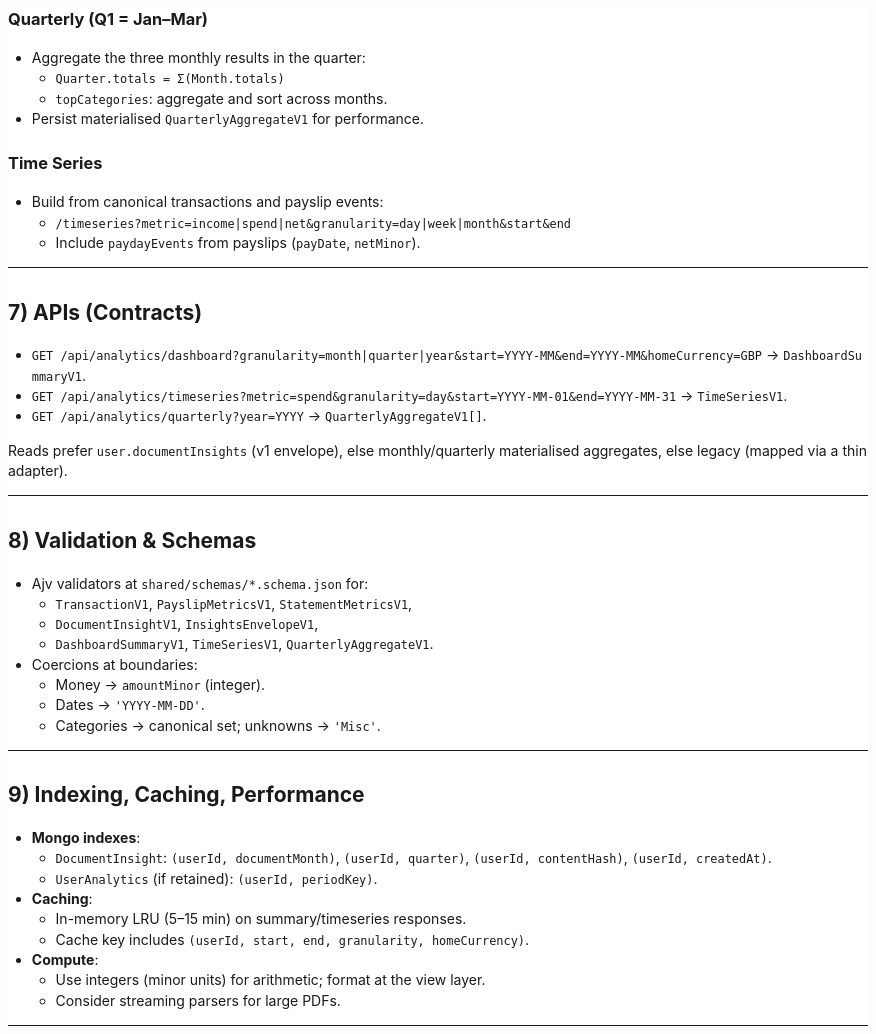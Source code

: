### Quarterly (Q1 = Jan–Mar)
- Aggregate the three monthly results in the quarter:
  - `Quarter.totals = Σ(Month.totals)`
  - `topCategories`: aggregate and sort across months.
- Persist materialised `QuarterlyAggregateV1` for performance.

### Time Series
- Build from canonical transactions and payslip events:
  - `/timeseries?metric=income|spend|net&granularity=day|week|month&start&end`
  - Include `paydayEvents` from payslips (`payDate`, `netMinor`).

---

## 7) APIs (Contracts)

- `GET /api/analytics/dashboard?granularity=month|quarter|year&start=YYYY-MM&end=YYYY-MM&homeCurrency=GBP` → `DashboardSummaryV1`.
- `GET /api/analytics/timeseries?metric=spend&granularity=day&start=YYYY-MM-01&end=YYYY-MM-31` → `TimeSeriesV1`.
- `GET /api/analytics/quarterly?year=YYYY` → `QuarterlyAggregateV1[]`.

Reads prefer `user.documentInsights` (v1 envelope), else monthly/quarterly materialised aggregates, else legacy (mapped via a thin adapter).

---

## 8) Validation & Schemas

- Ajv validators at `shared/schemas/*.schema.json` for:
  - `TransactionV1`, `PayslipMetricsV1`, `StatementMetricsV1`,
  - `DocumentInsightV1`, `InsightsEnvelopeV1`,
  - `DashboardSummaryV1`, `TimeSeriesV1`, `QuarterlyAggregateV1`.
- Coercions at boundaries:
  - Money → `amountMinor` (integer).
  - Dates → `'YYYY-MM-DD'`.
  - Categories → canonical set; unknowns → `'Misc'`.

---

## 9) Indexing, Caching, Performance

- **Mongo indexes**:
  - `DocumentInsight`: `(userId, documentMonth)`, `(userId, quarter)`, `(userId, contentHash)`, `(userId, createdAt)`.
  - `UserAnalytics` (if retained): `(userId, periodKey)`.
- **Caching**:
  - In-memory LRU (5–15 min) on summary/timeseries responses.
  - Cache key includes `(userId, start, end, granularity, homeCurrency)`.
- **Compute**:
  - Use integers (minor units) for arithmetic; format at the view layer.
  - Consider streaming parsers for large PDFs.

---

* * *

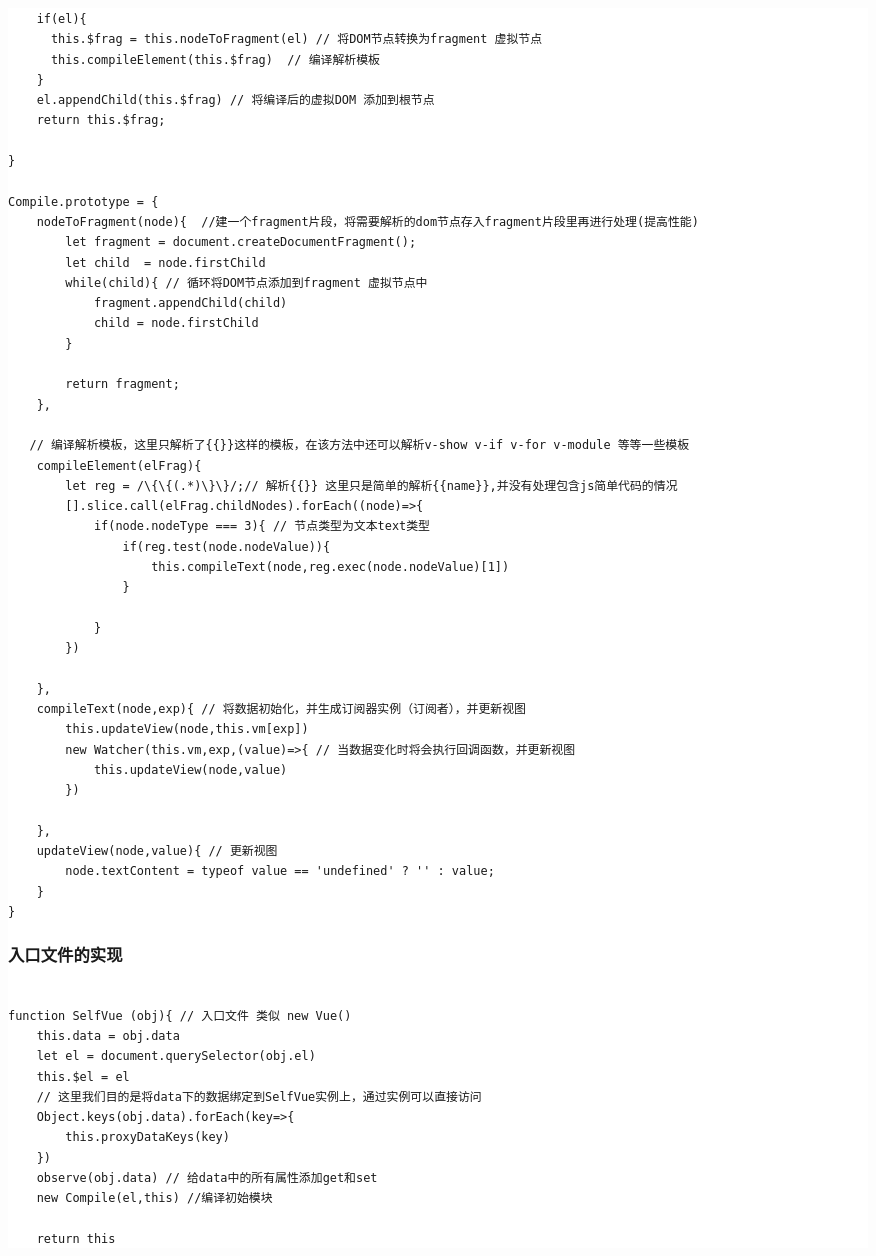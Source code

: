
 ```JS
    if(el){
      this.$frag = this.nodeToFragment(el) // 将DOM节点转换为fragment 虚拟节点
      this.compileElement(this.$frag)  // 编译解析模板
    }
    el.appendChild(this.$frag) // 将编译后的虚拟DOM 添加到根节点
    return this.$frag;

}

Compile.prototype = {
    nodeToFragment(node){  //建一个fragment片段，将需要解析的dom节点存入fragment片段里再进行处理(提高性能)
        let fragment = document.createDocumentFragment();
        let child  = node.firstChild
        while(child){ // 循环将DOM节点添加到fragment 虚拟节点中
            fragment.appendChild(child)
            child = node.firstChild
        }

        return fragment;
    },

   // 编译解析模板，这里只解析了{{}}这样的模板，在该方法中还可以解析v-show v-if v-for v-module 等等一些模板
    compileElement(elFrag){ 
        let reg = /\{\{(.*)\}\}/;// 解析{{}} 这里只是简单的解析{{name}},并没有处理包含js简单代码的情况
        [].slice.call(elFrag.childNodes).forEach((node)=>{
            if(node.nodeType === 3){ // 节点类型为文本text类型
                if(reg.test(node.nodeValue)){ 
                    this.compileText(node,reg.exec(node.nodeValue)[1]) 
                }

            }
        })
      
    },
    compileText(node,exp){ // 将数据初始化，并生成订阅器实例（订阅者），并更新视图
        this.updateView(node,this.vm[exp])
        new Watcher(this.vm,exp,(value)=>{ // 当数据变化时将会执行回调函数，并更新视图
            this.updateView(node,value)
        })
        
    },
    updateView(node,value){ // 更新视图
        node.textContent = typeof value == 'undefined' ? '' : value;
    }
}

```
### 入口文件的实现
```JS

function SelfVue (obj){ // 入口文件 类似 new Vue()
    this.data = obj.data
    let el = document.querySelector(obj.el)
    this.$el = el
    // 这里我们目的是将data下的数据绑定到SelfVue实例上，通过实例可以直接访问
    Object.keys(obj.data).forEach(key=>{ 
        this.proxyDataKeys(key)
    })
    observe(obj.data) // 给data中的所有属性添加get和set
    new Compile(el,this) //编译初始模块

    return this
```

---

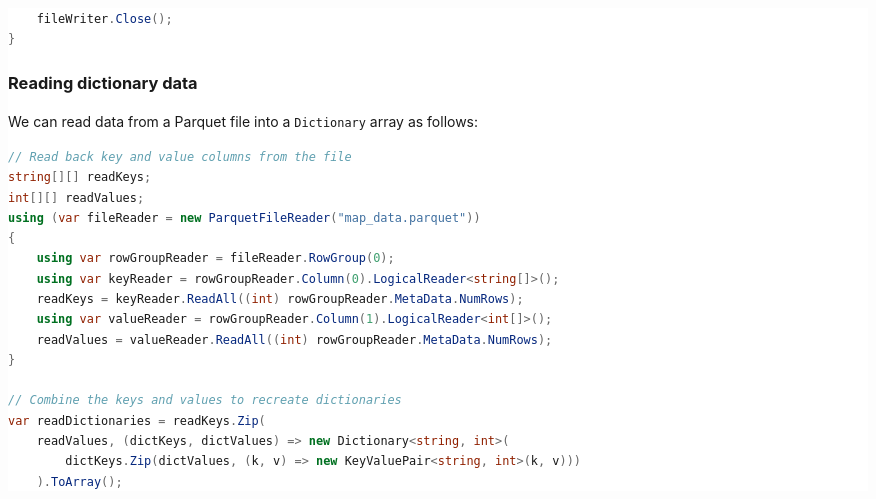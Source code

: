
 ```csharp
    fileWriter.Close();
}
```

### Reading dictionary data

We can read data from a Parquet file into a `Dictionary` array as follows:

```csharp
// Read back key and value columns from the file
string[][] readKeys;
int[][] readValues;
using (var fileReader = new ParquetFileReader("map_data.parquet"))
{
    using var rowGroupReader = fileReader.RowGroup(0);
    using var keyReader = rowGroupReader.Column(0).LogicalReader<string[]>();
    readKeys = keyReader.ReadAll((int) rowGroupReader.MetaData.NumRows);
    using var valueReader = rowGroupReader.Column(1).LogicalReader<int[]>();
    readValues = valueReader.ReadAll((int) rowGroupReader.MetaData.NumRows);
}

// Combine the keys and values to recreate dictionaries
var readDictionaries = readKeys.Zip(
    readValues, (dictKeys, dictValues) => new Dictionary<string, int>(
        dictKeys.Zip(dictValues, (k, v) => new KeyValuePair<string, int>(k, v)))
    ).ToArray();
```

- _What is needed_
Which of the lines above hold the string "YYYY"? Pick each of them out.

- _Output below_
- `GET /api/analytics/dashboard?granularity=month|quarter|year&start=YYYY-MM&end=YYYY-MM&homeCurrency=GBP` → `DashboardSummaryV1`.
- `GET /api/analytics/timeseries?metric=spend&granularity=day&start=YYYY-MM-01&end=YYYY-MM-31` → `TimeSeriesV1`.
- `GET /api/analytics/quarterly?year=YYYY` → `QuarterlyAggregateV1[]`.
  - Dates → `'YYYY-MM-DD'`.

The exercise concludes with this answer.